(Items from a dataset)
# # # # #

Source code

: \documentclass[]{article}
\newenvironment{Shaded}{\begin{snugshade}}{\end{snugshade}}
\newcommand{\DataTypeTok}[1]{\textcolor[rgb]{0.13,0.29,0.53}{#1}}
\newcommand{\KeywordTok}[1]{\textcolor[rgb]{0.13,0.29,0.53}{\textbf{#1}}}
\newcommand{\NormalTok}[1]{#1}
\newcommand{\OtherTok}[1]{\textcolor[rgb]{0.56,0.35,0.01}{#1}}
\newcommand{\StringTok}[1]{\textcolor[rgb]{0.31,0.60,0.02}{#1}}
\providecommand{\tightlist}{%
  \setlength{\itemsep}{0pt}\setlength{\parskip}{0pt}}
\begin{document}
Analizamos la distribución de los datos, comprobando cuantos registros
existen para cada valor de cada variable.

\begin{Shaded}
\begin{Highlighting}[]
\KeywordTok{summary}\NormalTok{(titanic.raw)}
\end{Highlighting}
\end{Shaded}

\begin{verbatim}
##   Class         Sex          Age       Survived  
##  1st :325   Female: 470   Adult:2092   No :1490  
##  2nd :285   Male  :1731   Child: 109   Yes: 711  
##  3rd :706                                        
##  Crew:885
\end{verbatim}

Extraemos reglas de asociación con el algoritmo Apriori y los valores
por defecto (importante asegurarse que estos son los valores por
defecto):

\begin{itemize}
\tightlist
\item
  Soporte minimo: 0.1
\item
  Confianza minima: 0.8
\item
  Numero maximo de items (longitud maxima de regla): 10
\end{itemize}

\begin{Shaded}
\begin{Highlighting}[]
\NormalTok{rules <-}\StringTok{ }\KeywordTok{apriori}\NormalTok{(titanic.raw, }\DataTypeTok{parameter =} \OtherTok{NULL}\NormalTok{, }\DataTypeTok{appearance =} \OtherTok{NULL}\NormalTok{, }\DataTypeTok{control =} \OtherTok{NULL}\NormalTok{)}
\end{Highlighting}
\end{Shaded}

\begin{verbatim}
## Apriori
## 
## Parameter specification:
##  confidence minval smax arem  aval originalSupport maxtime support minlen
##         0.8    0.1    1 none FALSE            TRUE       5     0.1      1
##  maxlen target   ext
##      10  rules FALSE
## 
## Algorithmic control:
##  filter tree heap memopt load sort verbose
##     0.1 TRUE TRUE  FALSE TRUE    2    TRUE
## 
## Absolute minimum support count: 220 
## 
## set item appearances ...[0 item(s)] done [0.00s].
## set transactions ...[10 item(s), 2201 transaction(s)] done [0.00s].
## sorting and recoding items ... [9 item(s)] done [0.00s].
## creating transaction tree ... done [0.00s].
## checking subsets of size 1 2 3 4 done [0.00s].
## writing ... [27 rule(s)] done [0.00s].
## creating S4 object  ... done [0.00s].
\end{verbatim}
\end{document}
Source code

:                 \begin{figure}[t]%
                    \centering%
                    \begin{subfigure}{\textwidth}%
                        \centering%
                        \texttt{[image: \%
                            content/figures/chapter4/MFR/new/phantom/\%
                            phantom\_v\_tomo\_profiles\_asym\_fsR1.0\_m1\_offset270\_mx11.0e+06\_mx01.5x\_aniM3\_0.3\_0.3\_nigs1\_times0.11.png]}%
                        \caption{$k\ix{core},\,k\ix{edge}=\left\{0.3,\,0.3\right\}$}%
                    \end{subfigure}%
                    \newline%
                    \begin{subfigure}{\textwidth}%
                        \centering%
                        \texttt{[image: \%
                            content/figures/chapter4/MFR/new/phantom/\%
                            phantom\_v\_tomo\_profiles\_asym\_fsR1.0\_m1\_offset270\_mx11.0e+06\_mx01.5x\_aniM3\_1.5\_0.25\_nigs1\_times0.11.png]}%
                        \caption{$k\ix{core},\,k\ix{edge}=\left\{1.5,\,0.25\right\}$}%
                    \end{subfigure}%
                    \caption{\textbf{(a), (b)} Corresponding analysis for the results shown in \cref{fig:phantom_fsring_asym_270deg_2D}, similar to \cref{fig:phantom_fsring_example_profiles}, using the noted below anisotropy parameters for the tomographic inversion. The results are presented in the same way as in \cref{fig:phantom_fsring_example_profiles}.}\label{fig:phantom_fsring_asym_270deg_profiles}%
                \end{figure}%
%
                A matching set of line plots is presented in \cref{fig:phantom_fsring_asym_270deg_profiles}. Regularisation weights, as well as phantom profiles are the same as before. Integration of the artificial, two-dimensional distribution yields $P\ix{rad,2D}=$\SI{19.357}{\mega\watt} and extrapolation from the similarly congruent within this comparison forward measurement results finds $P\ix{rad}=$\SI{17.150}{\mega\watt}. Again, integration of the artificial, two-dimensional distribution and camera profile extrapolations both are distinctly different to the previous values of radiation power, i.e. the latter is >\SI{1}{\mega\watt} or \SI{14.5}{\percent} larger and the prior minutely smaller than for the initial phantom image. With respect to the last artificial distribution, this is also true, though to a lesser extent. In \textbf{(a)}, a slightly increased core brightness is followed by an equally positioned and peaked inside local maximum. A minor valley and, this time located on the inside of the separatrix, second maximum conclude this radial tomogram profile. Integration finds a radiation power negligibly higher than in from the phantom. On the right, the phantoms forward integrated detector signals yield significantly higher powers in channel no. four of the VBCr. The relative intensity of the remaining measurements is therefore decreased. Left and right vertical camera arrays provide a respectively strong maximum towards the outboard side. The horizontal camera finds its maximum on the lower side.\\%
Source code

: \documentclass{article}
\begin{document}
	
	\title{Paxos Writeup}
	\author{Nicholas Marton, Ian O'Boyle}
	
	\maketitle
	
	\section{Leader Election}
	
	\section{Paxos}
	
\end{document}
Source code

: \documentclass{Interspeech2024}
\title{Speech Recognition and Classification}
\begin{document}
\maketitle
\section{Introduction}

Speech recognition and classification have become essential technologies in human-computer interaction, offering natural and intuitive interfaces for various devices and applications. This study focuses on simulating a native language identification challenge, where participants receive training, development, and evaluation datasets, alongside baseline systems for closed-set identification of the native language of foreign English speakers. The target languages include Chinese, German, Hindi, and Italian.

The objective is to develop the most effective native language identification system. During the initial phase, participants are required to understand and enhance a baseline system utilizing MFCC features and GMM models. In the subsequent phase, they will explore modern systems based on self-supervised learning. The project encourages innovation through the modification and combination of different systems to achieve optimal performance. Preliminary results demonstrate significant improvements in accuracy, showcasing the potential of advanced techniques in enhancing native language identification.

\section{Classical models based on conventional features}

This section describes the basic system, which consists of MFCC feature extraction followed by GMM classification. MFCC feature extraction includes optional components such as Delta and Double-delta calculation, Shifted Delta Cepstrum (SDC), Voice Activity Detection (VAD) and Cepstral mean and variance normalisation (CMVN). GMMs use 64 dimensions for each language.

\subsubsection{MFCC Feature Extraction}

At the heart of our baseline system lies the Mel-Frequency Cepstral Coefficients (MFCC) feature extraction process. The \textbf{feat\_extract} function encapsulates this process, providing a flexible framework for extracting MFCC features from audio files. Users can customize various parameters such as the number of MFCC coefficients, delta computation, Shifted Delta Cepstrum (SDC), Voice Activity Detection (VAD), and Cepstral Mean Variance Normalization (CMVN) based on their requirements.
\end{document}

# # # # #

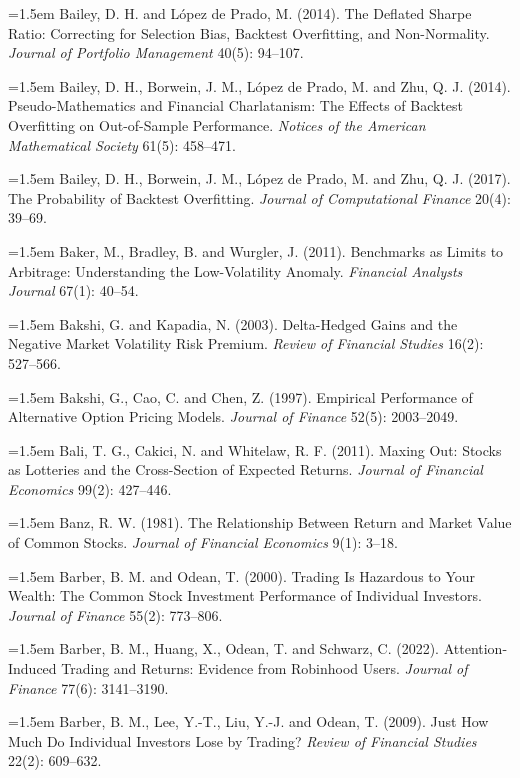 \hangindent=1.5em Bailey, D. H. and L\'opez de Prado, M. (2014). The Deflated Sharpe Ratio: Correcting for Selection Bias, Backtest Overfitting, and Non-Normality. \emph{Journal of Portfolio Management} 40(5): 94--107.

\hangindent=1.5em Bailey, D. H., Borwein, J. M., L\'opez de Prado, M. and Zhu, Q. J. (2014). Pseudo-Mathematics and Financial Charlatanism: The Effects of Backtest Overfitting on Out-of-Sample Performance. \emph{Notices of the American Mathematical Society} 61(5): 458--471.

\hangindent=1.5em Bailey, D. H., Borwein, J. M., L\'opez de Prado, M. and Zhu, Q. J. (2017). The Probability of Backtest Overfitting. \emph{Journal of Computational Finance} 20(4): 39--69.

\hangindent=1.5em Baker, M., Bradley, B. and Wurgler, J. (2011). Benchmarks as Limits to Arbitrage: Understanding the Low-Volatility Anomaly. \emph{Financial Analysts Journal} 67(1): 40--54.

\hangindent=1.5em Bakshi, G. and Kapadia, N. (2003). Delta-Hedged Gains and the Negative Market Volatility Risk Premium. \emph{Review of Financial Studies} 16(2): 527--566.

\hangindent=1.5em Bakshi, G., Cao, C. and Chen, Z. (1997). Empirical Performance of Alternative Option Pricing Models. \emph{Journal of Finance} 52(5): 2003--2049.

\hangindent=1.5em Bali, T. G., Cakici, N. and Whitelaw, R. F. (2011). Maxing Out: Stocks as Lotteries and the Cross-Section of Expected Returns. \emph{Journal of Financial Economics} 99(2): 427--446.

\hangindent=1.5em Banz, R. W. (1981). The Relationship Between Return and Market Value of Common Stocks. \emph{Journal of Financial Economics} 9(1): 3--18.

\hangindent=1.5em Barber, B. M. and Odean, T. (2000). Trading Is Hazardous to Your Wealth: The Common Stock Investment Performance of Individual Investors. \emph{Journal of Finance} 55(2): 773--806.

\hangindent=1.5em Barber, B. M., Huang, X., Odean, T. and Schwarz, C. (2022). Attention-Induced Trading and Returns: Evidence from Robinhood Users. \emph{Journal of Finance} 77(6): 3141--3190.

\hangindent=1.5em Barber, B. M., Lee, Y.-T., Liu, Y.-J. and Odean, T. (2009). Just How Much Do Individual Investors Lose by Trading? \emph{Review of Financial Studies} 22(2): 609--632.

# # # # #

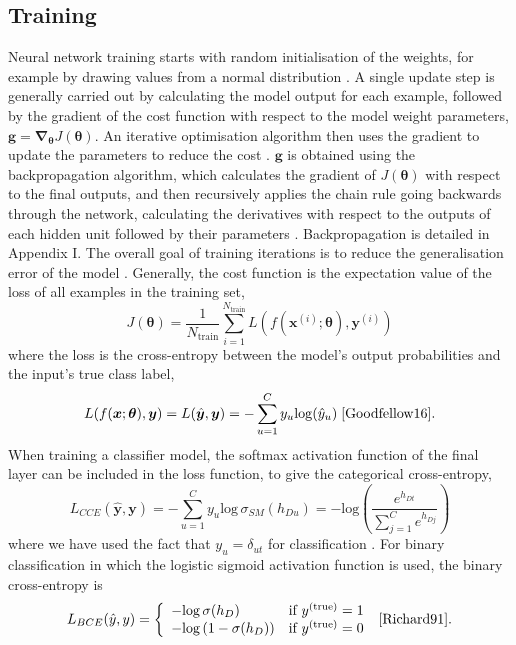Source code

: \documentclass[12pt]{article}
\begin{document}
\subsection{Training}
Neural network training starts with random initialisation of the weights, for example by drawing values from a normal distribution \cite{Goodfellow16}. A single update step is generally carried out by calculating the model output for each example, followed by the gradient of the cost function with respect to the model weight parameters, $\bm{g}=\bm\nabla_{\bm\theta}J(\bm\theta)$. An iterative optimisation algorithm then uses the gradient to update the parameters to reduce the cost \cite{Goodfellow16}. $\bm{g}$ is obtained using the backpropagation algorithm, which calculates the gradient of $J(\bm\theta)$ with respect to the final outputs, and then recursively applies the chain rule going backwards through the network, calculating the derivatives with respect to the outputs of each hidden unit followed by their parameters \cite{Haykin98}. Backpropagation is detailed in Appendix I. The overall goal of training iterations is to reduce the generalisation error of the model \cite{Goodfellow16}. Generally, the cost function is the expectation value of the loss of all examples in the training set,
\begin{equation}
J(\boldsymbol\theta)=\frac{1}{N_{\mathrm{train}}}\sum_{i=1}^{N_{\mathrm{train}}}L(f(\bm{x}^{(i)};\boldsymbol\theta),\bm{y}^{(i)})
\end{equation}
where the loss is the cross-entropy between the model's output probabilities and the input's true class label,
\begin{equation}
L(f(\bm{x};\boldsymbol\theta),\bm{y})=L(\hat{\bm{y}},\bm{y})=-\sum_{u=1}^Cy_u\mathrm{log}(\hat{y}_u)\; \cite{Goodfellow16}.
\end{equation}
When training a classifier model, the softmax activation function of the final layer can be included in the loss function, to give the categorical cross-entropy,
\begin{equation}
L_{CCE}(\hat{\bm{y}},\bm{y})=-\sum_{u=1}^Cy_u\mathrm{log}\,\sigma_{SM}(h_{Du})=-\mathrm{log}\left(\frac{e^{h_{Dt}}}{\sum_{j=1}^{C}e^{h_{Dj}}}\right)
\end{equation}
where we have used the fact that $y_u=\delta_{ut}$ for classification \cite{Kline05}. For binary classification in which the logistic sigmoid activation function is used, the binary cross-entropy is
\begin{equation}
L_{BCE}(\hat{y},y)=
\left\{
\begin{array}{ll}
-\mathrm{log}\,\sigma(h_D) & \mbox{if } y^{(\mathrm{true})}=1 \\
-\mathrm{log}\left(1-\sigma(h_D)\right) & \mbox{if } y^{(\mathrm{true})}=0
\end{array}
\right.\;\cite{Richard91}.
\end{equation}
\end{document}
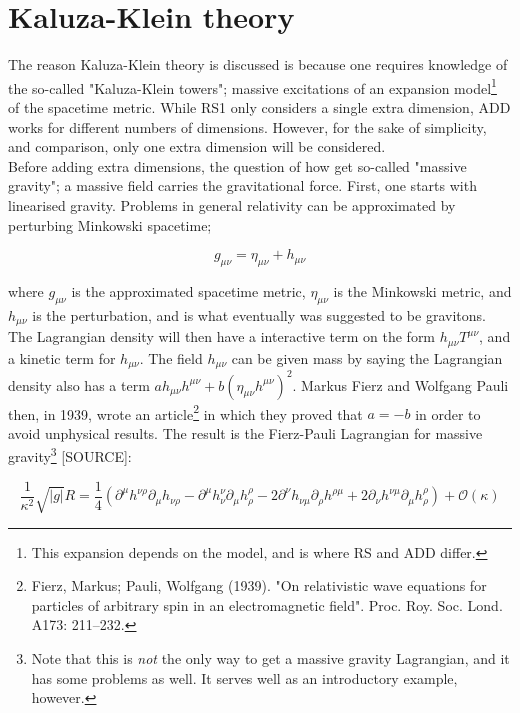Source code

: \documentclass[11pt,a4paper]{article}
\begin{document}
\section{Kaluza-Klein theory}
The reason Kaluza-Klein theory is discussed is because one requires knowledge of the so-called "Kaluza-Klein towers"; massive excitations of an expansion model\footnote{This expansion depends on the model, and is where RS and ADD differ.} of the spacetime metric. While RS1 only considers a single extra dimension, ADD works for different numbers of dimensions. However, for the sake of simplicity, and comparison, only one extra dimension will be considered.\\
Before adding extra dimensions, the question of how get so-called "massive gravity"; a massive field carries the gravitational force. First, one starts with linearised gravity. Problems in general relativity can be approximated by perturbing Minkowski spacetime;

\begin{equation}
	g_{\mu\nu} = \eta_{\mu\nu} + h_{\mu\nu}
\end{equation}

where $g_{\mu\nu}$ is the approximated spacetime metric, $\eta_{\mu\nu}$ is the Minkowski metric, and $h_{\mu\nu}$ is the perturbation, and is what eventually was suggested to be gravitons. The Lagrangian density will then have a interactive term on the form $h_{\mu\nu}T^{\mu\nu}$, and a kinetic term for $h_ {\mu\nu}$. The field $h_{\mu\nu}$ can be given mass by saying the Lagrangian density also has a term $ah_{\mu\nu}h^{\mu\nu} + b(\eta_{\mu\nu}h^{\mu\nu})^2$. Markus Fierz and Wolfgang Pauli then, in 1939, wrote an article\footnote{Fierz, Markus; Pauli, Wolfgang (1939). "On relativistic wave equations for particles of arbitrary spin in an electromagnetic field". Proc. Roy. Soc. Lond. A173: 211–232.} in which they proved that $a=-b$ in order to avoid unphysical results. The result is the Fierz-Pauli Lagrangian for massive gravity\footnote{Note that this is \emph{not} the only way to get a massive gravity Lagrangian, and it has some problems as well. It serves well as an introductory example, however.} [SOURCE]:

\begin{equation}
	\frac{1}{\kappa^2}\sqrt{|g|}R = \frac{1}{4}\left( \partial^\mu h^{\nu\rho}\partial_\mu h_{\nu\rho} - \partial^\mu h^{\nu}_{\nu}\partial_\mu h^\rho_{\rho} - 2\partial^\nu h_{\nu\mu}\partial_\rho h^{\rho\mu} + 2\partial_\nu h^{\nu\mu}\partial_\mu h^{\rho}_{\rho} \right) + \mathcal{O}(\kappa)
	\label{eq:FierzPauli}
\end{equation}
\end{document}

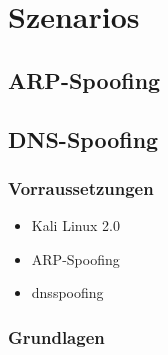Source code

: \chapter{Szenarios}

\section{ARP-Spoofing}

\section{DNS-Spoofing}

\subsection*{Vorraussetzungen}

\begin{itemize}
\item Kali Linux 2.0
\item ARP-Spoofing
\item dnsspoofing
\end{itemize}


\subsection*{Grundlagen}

# # # # #

**DIRECTIONS FOR THIS TASK:**
Every line above in which the word "Minkowski" is present must be copied into the answer.

**TASK ANSWER:**
Before adding extra dimensions, the question of how get so-called "massive gravity"; a massive field carries the gravitational force. First, one starts with linearised gravity. Problems in general relativity can be approximated by perturbing Minkowski spacetime;
where $g_{\mu\nu}$ is the approximated spacetime metric, $\eta_{\mu\nu}$ is the Minkowski metric, and $h_{\mu\nu}$ is the perturbation, and is what eventually was suggested to be gravitons. The Lagrangian density will then have a interactive term on the form $h_{\mu\nu}T^{\mu\nu}$, and a kinetic term for $h_ {\mu\nu}$. The field $h_{\mu\nu}$ can be given mass by saying the Lagrangian density also has a term $ah_{\mu\nu}h^{\mu\nu} + b(\eta_{\mu\nu}h^{\mu\nu})^2$. Markus Fierz and Wolfgang Pauli then, in 1939, wrote an article\footnote{Fierz, Markus; Pauli, Wolfgang (1939). "On relativistic wave equations for particles of arbitrary spin in an electromagnetic field". Proc. Roy. Soc. Lond. A173: 211–232.} in which they proved that $a=-b$ in order to avoid unphysical results. The result is the Fierz-Pauli Lagrangian for massive gravity\footnote{Note that this is \emph{not} the only way to get a massive gravity Lagrangian, and it has some problems as well. It serves well as an introductory example, however.} [SOURCE]:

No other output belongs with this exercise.